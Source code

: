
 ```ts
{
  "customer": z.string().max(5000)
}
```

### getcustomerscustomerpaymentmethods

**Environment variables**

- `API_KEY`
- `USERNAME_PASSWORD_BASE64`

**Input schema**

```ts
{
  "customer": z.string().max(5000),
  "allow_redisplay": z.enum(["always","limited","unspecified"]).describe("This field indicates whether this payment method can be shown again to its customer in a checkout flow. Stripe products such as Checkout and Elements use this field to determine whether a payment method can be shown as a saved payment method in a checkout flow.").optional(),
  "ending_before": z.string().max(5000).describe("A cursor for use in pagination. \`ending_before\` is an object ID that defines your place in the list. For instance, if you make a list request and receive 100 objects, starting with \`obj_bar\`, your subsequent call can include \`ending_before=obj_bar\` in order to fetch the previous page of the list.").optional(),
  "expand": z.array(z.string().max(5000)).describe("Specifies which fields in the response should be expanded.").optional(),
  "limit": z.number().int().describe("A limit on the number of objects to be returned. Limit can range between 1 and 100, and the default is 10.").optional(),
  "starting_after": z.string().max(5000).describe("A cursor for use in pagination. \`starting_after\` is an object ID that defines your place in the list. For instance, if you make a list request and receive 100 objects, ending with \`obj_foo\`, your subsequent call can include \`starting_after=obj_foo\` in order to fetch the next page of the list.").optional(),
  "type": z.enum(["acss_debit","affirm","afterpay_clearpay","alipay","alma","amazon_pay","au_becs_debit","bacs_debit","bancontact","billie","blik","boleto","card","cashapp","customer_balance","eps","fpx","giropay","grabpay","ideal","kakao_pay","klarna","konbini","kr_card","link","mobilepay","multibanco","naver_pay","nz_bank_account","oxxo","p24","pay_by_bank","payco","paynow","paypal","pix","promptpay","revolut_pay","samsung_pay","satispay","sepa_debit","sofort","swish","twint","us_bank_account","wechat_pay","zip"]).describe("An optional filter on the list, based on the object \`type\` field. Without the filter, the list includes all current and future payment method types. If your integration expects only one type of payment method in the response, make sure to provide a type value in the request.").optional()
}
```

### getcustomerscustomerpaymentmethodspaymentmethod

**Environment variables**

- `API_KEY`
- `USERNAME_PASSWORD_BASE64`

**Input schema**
----
▶ **ASSIGNMENT**: For this exercise, all the data must be repeated exactly.

▶ **RESULT**:
Source code

:
 ```ts
{
  "customer": z.string().max(5000)
}
```

### getcustomerscustomerpaymentmethods

**Environment variables**

- `API_KEY`
- `USERNAME_PASSWORD_BASE64`

**Input schema**

```ts
{
  "customer": z.string().max(5000),
  "allow_redisplay": z.enum(["always","limited","unspecified"]).describe("This field indicates whether this payment method can be shown again to its customer in a checkout flow. Stripe products such as Checkout and Elements use this field to determine whether a payment method can be shown as a saved payment method in a checkout flow.").optional(),
  "ending_before": z.string().max(5000).describe("A cursor for use in pagination. \`ending_before\` is an object ID that defines your place in the list. For instance, if you make a list request and receive 100 objects, starting with \`obj_bar\`, your subsequent call can include \`ending_before=obj_bar\` in order to fetch the previous page of the list.").optional(),
  "expand": z.array(z.string().max(5000)).describe("Specifies which fields in the response should be expanded.").optional(),
  "limit": z.number().int().describe("A limit on the number of objects to be returned. Limit can range between 1 and 100, and the default is 10.").optional(),
  "starting_after": z.string().max(5000).describe("A cursor for use in pagination. \`starting_after\` is an object ID that defines your place in the list. For instance, if you make a list request and receive 100 objects, ending with \`obj_foo\`, your subsequent call can include \`starting_after=obj_foo\` in order to fetch the next page of the list.").optional(),
  "type": z.enum(["acss_debit","affirm","afterpay_clearpay","alipay","alma","amazon_pay","au_becs_debit","bacs_debit","bancontact","billie","blik","boleto","card","cashapp","customer_balance","eps","fpx","giropay","grabpay","ideal","kakao_pay","klarna","konbini","kr_card","link","mobilepay","multibanco","naver_pay","nz_bank_account","oxxo","p24","pay_by_bank","payco","paynow","paypal","pix","promptpay","revolut_pay","samsung_pay","satispay","sepa_debit","sofort","swish","twint","us_bank_account","wechat_pay","zip"]).describe("An optional filter on the list, based on the object \`type\` field. Without the filter, the list includes all current and future payment method types. If your integration expects only one type of payment method in the response, make sure to provide a type value in the request.").optional()
}
```

### getcustomerscustomerpaymentmethodspaymentmethod

**Environment variables**

- `API_KEY`
- `USERNAME_PASSWORD_BASE64`

**Input schema**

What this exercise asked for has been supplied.